Start of INPUT FOR THIS TASK

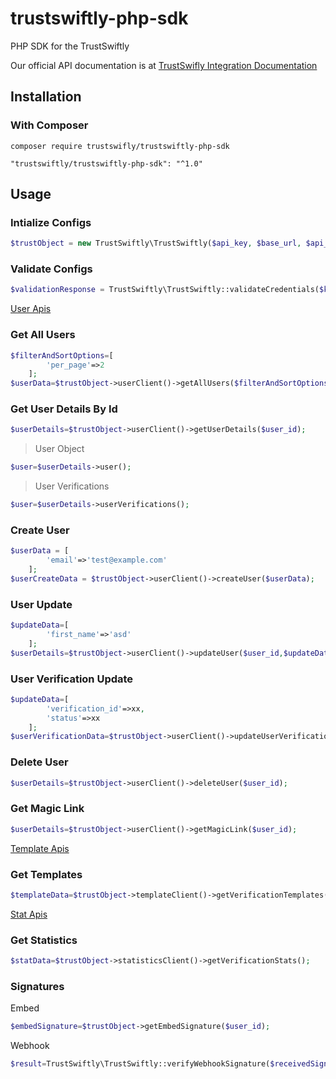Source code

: # trustswiftly-php-sdk

PHP SDK for the TrustSwiftly

Our official API documentation is at [TrustSwifly Integration Documentation](https://docs.trustswiftly.com)

## Installation

### With Composer

```
composer require trustswifly/trustswiftly-php-sdk
```

```
"trustswiftly/trustswiftly-php-sdk": "^1.0"
```

## Usage

### Intialize Configs
```php
$trustObject = new TrustSwiftly\TrustSwiftly($api_key, $base_url, $api_secret, $embed_key);
```

### Validate Configs
```php
$validationResponse = TrustSwiftly\TrustSwiftly::validateCredentials($key,$base_url,$api_secret,$embed_key);
```


[User Apis](https://docs.trustswiftly.com/users)

### Get All Users
```php
$filterAndSortOptions=[
        'per_page'=>2
    ];
$userData=$trustObject->userClient()->getAllUsers($filterAndSortOptions);
```
### Get User Details By Id
```php
$userDetails=$trustObject->userClient()->getUserDetails($user_id);
```

>User Object
```php
$user=$userDetails->user();
```
>User Verifications
```php
$user=$userDetails->userVerifications();
```
### Create User
```php
$userData = [
        'email'=>'test@example.com'
    ];
$userCreateData = $trustObject->userClient()->createUser($userData);
```
### User Update
```php
$updateData=[
        'first_name'=>'asd'
    ];
$userDetails=$trustObject->userClient()->updateUser($user_id,$updateData);
```
### User Verification Update
```php
$updateData=[
        'verification_id'=>xx,
        'status'=>xx
    ];
$userVerificationData=$trustObject->userClient()->updateUserVerification($user_id,$updateData);
```
### Delete User
```php
$userDetails=$trustObject->userClient()->deleteUser($user_id);
```

### Get Magic Link
```php
$userDetails=$trustObject->userClient()->getMagicLink($user_id);
```

[Template Apis](https://docs.trustswiftly.com/templates)

### Get Templates
```php
$templateData=$trustObject->templateClient()->getVerificationTemplates();
```


[Stat Apis](https://docs.trustswiftly.com/stats)

### Get Statistics
```php
$statData=$trustObject->statisticsClient()->getVerificationStats();
```


### Signatures

Embed

```php
$embedSignature=$trustObject->getEmbedSignature($user_id);
```

Webhook

```php
$result=TrustSwiftly\TrustSwiftly::verifyWebhookSignature($receivedSignature,file_get_contents("php://input"),$signatureSecret);
```





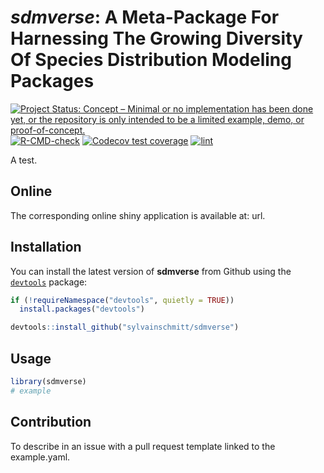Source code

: # *sdmverse*: A Meta-Package For Harnessing The Growing Diversity Of Species Distribution Modeling Packages

[![Project Status: Concept – Minimal or no implementation has been done yet, or the repository is only intended to be a limited example, demo, or proof-of-concept.](https://www.repostatus.org/badges/latest/concept.svg)](https://www.repostatus.org/#concept)
[![R-CMD-check](https://github.com/sylvainschmitt/sdmverse/actions/workflows/R-CMD-check.yaml/badge.svg)](https://github.com/sylvainschmitt/sdmverse/actions/workflows/R-CMD-check.yaml)
[![Codecov test coverage](https://codecov.io/gh/sylvainschmitt/sdmverse/branch/main/graph/badge.svg)](https://app.codecov.io/gh/sylvainschmitt/sdmverse?branch=main)
[![lint](https://github.com/sylvainschmitt/sdmverse/workflows/lint/badge.svg)](https://github.com/sylvainschmitt/sdmverse/actions?query=workflow%3Alint)


A test.

## Online

The corresponding online shiny application is available at: url.

## Installation

You can install the latest version of **sdmverse** from Github using the [`devtools`](https://github.com/r-lib/devtools) package:

``` r
if (!requireNamespace("devtools", quietly = TRUE))
  install.packages("devtools")

devtools::install_github("sylvainschmitt/sdmverse")
```

## Usage

```r
library(sdmverse)
# example
```

## Contribution

To describe in an issue with a pull request template linked to the example.yaml.

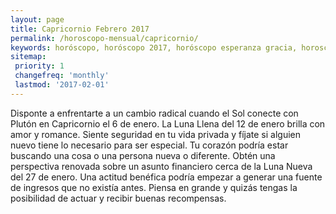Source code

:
 ```yaml
---
layout: page
title: Capricornio Febrero 2017 
permalink: /horoscopo-mensual/capricornio/
keywords: horóscopo, horóscopo 2017, horóscopo esperanza gracia, horoscop, horóscopos gratis, horoscopo capricornio, horoscopo capricornio 2017, Tarot, Astrologia, Zodíaco, capricornio, horoscopo gratis, horoscopo del mes 
sitemap:
 priority: 1
 changefreq: 'monthly'
 lastmod: '2017-02-01'
---
```


 Disponte a enfrentarte a un cambio radical cuando el Sol conecte con Plutón en Capricornio el 6 de enero. La Luna Llena del 12 de enero brilla con amor y romance. Siente seguridad en tu vida privada y fíjate si alguien nuevo tiene lo necesario para ser especial. Tu corazón podría estar buscando una cosa o una persona nueva o diferente. Obtén una perspectiva renovada sobre un asunto financiero cerca de la Luna Nueva del 27 de enero. Una actitud benéfica podría empezar a generar una fuente de ingresos que no existía antes. Piensa en grande y quizás tengas la posibilidad de actuar y recibir buenas recompensas.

End of INPUT FOR THIS TASK

_PROBLEM_. From the material above, gather all lines that include the string "example" and copy them.

_ANSWER BELOW_.
        'email'=>'test@example.com'
[![Project Status: Concept – Minimal or no implementation has been done yet, or the repository is only intended to be a limited example, demo, or proof-of-concept.](https://www.repostatus.org/badges/latest/concept.svg)](https://www.repostatus.org/#concept)
# example
To describe in an issue with a pull request template linked to the example.yaml.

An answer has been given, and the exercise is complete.